= Beginning of Section =

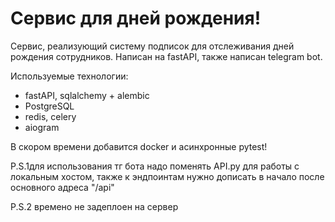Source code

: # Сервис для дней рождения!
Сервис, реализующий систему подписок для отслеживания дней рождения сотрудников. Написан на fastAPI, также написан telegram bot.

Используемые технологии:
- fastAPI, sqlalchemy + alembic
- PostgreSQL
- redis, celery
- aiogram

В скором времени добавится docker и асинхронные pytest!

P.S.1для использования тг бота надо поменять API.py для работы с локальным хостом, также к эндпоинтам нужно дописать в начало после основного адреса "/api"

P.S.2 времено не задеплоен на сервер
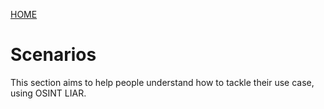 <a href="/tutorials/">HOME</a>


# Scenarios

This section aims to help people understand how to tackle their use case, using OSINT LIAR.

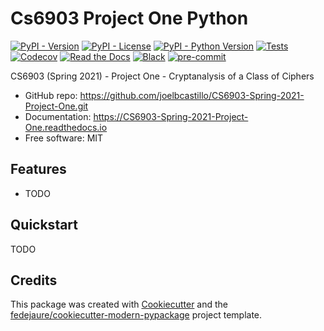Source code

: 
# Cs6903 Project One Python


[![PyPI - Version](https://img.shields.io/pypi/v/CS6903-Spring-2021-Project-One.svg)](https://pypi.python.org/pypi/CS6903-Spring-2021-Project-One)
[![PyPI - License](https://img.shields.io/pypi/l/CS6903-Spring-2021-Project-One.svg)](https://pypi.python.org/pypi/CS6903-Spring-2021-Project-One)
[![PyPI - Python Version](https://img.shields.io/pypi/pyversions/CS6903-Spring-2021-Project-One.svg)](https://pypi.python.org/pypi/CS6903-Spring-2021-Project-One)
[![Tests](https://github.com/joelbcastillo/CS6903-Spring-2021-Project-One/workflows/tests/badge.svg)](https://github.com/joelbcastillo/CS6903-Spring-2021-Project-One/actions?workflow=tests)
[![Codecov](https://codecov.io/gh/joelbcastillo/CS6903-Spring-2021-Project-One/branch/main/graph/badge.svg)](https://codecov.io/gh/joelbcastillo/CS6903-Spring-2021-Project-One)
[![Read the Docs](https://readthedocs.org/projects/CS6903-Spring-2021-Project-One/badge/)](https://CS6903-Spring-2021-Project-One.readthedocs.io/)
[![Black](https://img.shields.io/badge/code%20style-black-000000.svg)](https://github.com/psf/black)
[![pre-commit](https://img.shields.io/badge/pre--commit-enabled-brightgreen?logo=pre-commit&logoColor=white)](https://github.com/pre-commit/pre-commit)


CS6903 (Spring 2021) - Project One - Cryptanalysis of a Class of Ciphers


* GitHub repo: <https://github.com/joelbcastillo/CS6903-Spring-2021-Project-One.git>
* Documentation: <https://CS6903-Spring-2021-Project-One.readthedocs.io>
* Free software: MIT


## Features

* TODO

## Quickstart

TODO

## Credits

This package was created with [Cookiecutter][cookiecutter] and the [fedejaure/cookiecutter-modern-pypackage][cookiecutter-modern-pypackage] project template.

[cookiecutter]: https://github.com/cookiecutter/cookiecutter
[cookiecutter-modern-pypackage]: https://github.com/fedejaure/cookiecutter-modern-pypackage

= End of Section =
= Beginning of Section =

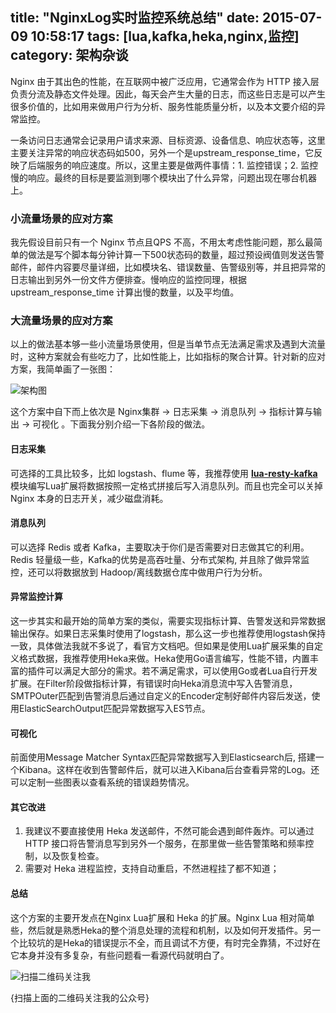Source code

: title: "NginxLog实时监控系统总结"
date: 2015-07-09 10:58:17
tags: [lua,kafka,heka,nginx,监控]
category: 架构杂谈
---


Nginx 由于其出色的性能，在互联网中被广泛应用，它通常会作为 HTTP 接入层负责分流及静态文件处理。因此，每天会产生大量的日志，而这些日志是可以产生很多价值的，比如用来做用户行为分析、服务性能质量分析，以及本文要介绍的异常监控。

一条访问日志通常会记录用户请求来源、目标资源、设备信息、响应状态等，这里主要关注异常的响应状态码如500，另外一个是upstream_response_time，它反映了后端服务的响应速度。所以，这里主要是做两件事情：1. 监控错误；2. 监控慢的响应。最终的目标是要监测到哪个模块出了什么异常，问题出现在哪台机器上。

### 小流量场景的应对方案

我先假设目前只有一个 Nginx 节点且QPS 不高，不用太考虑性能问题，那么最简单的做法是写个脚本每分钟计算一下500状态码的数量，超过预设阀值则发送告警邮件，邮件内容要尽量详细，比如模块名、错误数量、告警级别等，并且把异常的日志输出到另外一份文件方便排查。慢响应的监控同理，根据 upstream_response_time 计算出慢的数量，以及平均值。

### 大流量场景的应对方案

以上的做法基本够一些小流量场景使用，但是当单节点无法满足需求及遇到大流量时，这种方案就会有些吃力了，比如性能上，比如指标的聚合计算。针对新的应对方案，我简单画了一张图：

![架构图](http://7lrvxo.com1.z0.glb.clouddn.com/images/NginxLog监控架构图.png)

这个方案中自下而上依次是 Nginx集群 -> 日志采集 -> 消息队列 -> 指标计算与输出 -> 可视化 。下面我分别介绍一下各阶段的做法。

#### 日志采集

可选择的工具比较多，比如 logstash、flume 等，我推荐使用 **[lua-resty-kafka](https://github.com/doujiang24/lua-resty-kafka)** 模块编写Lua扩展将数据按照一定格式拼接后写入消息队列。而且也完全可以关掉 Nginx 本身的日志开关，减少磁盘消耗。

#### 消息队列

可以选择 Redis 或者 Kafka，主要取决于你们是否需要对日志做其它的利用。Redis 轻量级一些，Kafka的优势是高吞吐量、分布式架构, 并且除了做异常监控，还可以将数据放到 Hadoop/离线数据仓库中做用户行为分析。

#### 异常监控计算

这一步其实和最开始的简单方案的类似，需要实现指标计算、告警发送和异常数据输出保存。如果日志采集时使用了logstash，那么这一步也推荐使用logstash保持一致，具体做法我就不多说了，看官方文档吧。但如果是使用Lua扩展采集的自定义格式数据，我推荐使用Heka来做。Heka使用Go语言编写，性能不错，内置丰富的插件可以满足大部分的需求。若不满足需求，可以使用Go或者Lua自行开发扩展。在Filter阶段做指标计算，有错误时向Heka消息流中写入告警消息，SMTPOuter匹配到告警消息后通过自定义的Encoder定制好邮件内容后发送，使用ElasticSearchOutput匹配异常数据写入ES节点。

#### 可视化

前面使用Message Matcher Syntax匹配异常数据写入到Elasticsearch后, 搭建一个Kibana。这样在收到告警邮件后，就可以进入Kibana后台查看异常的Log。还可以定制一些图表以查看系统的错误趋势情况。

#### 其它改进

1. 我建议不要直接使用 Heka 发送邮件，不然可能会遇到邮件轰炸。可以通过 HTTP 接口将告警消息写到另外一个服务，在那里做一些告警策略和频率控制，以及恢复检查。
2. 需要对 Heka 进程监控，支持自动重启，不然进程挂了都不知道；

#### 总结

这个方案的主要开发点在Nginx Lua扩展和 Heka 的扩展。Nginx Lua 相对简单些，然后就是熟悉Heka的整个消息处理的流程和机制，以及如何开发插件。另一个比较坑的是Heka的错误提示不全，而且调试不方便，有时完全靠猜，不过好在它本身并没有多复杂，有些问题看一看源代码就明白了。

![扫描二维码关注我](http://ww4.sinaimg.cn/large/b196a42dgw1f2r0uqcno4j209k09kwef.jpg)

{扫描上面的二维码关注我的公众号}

= End of Section =

Goal of the exercise: Reproduce exactly the section above that begins at the line containing "date: 2015-07-09 10:58:17" and ends at the line containing "#### 异常监控计算", leaving out all other lines.

Written answer:
date: 2015-07-09 10:58:17
tags: [lua,kafka,heka,nginx,监控]
category: 架构杂谈
---


Nginx 由于其出色的性能，在互联网中被广泛应用，它通常会作为 HTTP 接入层负责分流及静态文件处理。因此，每天会产生大量的日志，而这些日志是可以产生很多价值的，比如用来做用户行为分析、服务性能质量分析，以及本文要介绍的异常监控。

一条访问日志通常会记录用户请求来源、目标资源、设备信息、响应状态等，这里主要关注异常的响应状态码如500，另外一个是upstream_response_time，它反映了后端服务的响应速度。所以，这里主要是做两件事情：1. 监控错误；2. 监控慢的响应。最终的目标是要监测到哪个模块出了什么异常，问题出现在哪台机器上。

### 小流量场景的应对方案

我先假设目前只有一个 Nginx 节点且QPS 不高，不用太考虑性能问题，那么最简单的做法是写个脚本每分钟计算一下500状态码的数量，超过预设阀值则发送告警邮件，邮件内容要尽量详细，比如模块名、错误数量、告警级别等，并且把异常的日志输出到另外一份文件方便排查。慢响应的监控同理，根据 upstream_response_time 计算出慢的数量，以及平均值。

### 大流量场景的应对方案

以上的做法基本够一些小流量场景使用，但是当单节点无法满足需求及遇到大流量时，这种方案就会有些吃力了，比如性能上，比如指标的聚合计算。针对新的应对方案，我简单画了一张图：

![架构图](http://7lrvxo.com1.z0.glb.clouddn.com/images/NginxLog监控架构图.png)

这个方案中自下而上依次是 Nginx集群 -> 日志采集 -> 消息队列 -> 指标计算与输出 -> 可视化 。下面我分别介绍一下各阶段的做法。

#### 日志采集

可选择的工具比较多，比如 logstash、flume 等，我推荐使用 **[lua-resty-kafka](https://github.com/doujiang24/lua-resty-kafka)** 模块编写Lua扩展将数据按照一定格式拼接后写入消息队列。而且也完全可以关掉 Nginx 本身的日志开关，减少磁盘消耗。

#### 消息队列

可以选择 Redis 或者 Kafka，主要取决于你们是否需要对日志做其它的利用。Redis 轻量级一些，Kafka的优势是高吞吐量、分布式架构, 并且除了做异常监控，还可以将数据放到 Hadoop/离线数据仓库中做用户行为分析。

#### 异常监控计算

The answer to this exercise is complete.